浦上 秀次郎 氏 (ウラガミ ヒデジロウ)

 私は昨年に引き続き目路はるか教室の講師の依頼を頂きました。これといった特異な経歴、肩書のない私ですが、逆転の発想で、何にも縛られない授業をしようと考えました。
 授業は講演と外科手技体験の2部構成と致しましたが、個人的には講演にかなりの比重を置きました。①外科医という仕事、②これまでの人生を通して大切だと考えるに至った事、の2点を考えましたが、①は他者であっても伝えられるものの、②は私にしかできない唯一無二の内容だと確信し、②に重点を置きました。私を形成するにあたり影響を与えたこととして、①キリスト教の教え・道徳観、②手塚治虫の世界観、③留学体験を挙げました。幼児洗礼でのキリスト教的価値観・倫理観との出会いと幼少時から育まれた高い自己肯定感が私の基礎・土台を形成し、他力・自己犠牲・慈悲などの仏教的思考に触れ、留学体験、異文化コミュニケーションを通し、さらには計画的偶発性理論との出会いなどにより、あくまで個人的見解ですが、人間性を磨き、感性を研ぎ澄ますことができたことを伝えました。
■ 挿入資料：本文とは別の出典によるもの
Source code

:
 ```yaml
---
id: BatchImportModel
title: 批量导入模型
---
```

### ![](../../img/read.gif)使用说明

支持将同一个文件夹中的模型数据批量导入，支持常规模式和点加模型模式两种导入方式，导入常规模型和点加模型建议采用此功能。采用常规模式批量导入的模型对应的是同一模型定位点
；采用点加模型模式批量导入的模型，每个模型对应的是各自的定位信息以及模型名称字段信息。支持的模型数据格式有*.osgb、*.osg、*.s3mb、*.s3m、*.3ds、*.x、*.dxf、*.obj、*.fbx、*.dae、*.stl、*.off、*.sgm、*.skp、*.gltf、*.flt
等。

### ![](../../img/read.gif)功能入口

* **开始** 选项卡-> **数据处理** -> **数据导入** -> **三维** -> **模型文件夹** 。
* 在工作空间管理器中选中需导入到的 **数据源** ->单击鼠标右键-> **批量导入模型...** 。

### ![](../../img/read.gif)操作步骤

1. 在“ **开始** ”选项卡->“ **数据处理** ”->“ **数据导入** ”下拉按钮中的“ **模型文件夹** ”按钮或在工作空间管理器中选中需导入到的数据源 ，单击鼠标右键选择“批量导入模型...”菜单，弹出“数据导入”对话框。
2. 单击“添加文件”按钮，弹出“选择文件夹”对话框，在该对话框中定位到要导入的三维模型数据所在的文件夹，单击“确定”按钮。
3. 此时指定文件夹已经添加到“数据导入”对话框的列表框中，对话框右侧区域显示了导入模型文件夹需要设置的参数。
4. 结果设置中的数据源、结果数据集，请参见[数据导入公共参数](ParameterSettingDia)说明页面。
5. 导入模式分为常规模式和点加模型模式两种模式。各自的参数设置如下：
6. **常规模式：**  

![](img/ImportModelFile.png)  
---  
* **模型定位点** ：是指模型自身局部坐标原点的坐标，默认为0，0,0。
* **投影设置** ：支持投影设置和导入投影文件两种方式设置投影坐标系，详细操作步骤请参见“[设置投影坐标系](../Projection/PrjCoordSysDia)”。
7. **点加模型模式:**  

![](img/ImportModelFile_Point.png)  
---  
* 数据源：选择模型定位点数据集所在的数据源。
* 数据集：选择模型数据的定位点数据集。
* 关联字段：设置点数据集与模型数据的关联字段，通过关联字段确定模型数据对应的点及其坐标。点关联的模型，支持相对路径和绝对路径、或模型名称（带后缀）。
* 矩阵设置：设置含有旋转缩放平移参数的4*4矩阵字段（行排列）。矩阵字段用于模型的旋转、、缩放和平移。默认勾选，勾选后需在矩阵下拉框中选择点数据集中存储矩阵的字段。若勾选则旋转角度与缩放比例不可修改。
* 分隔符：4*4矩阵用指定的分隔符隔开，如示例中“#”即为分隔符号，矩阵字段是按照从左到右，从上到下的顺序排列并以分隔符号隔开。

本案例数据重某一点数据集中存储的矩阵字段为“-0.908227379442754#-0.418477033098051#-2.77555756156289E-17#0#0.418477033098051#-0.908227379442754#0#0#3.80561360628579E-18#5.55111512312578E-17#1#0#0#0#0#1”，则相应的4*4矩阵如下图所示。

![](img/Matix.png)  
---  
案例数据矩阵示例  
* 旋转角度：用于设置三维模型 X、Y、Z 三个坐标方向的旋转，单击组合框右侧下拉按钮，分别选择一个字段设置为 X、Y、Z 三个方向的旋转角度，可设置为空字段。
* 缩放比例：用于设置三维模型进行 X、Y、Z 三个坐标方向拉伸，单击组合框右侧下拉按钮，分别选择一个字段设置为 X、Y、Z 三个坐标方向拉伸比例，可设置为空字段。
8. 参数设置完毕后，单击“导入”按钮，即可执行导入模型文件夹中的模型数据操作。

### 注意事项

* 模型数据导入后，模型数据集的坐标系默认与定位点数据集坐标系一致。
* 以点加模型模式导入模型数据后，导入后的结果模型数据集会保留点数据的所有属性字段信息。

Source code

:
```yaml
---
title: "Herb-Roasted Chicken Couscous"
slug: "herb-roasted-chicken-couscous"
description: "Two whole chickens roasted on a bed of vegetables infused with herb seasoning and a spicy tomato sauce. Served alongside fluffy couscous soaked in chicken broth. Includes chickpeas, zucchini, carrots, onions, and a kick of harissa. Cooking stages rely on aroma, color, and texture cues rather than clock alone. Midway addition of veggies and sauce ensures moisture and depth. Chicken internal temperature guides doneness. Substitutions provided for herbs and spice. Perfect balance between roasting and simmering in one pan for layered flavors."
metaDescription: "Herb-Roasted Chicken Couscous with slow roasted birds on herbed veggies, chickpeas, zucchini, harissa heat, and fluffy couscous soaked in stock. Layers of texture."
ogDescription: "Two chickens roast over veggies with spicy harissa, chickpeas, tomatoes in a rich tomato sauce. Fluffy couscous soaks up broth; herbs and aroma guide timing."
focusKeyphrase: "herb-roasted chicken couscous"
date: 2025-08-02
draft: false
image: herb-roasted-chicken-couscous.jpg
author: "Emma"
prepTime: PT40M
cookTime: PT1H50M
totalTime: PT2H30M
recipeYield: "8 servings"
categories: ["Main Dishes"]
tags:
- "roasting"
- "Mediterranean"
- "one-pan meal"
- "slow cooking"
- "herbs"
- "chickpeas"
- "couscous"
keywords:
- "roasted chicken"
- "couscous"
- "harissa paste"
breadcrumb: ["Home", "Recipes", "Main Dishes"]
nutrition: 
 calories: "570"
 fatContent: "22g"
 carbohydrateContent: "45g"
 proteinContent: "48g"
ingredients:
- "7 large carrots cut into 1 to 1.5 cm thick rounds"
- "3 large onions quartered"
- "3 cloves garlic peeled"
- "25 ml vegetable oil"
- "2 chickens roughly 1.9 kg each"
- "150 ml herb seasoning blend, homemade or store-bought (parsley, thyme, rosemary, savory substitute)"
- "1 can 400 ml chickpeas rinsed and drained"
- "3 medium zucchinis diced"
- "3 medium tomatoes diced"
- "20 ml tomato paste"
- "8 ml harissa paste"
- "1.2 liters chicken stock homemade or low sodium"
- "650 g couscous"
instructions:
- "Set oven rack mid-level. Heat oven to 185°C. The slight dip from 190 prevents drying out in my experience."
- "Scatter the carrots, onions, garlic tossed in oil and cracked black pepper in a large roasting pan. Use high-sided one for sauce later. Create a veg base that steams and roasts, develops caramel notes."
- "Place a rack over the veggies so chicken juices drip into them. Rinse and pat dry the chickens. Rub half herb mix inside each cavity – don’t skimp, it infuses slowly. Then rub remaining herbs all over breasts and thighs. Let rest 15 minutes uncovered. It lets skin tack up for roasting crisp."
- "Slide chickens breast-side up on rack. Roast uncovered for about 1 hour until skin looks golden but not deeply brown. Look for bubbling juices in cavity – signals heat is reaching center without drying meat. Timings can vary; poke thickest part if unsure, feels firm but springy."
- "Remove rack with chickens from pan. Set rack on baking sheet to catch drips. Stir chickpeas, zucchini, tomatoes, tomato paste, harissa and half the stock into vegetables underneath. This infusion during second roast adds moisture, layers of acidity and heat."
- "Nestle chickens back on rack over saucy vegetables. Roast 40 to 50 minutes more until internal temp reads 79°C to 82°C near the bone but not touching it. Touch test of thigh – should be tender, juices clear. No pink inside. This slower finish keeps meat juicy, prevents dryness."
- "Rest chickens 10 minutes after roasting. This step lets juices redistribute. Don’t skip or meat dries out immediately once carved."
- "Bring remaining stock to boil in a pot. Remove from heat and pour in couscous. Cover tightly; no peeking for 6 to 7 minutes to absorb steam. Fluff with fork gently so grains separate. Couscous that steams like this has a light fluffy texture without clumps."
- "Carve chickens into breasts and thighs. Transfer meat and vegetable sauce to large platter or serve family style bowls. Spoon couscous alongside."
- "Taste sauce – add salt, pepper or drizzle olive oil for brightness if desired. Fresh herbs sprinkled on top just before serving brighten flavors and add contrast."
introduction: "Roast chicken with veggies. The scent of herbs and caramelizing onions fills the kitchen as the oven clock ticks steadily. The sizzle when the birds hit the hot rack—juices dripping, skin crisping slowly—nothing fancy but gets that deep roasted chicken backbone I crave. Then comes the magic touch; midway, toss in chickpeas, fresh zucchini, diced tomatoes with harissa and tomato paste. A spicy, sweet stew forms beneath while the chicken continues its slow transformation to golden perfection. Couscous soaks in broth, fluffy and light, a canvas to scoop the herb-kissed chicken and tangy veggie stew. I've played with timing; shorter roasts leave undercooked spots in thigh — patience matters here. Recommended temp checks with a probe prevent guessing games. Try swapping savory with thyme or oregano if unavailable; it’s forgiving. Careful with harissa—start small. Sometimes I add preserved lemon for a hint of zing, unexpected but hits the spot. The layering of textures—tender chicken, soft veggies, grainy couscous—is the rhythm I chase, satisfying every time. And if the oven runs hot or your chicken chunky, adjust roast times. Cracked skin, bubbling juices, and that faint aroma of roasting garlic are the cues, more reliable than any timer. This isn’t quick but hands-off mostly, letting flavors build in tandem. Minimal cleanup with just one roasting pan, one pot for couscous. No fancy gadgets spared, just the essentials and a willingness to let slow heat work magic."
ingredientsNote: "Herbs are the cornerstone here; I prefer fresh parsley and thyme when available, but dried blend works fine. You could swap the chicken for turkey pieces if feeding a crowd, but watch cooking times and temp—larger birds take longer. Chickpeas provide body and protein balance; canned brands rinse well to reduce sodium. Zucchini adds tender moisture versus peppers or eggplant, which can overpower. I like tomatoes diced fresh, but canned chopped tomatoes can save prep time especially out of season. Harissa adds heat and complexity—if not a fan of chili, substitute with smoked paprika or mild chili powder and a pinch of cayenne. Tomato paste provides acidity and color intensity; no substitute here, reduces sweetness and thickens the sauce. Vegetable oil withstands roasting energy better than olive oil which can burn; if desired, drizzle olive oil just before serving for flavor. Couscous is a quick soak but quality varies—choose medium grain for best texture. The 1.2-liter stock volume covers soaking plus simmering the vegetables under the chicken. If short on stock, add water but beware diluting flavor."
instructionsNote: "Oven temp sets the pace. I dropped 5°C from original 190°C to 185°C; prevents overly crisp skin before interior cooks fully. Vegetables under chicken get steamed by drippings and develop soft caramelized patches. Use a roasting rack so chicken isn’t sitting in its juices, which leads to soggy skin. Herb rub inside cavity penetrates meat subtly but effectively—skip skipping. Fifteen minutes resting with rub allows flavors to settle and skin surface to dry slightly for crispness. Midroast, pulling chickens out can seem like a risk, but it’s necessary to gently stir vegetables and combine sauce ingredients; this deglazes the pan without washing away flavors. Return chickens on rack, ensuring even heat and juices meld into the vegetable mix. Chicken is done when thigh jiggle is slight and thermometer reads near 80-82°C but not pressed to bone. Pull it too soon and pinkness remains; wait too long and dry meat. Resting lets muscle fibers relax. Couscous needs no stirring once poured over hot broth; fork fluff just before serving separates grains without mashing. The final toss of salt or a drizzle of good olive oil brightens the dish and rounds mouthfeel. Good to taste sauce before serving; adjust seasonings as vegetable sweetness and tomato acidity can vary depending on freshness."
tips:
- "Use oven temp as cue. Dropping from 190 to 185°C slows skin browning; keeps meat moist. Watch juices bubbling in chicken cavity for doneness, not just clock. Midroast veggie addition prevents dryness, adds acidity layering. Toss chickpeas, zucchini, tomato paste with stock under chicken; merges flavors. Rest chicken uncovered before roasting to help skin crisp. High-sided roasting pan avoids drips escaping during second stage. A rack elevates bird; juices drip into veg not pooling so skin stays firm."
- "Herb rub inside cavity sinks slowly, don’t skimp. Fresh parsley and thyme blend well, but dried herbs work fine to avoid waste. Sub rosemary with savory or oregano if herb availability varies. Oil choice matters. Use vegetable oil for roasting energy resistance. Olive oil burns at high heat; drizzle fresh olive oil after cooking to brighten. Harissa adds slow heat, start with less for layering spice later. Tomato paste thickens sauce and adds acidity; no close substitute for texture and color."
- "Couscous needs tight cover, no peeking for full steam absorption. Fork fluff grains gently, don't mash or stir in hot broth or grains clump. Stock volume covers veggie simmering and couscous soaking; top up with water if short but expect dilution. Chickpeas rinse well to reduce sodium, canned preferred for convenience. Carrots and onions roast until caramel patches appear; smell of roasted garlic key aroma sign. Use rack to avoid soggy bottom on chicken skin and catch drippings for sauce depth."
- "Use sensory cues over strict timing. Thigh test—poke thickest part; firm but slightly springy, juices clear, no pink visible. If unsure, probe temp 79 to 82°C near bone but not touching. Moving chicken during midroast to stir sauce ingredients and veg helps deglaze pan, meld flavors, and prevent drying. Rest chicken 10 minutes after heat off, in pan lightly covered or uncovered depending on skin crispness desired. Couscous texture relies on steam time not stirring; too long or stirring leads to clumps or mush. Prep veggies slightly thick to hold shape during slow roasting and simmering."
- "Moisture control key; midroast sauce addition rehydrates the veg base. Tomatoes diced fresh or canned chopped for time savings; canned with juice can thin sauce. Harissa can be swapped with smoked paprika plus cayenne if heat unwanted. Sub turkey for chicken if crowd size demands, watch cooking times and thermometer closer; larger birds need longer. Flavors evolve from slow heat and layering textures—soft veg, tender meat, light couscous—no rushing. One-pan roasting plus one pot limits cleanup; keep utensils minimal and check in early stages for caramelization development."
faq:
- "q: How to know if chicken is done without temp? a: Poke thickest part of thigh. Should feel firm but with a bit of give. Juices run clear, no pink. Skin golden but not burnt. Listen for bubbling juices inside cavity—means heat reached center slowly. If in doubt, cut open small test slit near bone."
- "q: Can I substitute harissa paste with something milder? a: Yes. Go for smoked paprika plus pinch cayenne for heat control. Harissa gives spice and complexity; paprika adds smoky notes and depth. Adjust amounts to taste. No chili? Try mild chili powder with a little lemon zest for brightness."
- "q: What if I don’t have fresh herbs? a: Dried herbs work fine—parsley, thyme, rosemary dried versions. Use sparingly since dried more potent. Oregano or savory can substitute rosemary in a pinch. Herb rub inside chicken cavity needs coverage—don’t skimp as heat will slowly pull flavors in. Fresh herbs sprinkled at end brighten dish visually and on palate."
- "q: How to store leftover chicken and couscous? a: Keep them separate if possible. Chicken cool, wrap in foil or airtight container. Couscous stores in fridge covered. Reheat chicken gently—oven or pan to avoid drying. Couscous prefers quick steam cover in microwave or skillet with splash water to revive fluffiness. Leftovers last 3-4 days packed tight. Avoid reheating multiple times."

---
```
 今回生徒諸君が書いてくれた感想文を拝見し、驚愕しました。それは、私がたった一回語っただけのことを極めて鮮明に記憶し、自身の言葉でも表現し、そして私に伝え返してくれたからです。私の思いが確実に普通部生21名に伝わったことを本当に嬉しく思いました。
 講演が大幅に超過したことで外科手技体験の時間が短くなってしまったにもかかわらず、普段できない体験ができたことを大変楽しかった、貴重であった、嬉しかった、と伝えてきてくれたことは本当に嬉しく、同時に短めになってしまったことをあらためて反省しました。
 これから広がる無限大の可能性の中で、他力の風をいつでも受けられるように常に自分の帆を拡げてチャンスを得る努力を怠らないよう、日々精進、挑戦し続けてください。
 15歳の青年諸君のこれからのさらなる飛躍を期待してやみません。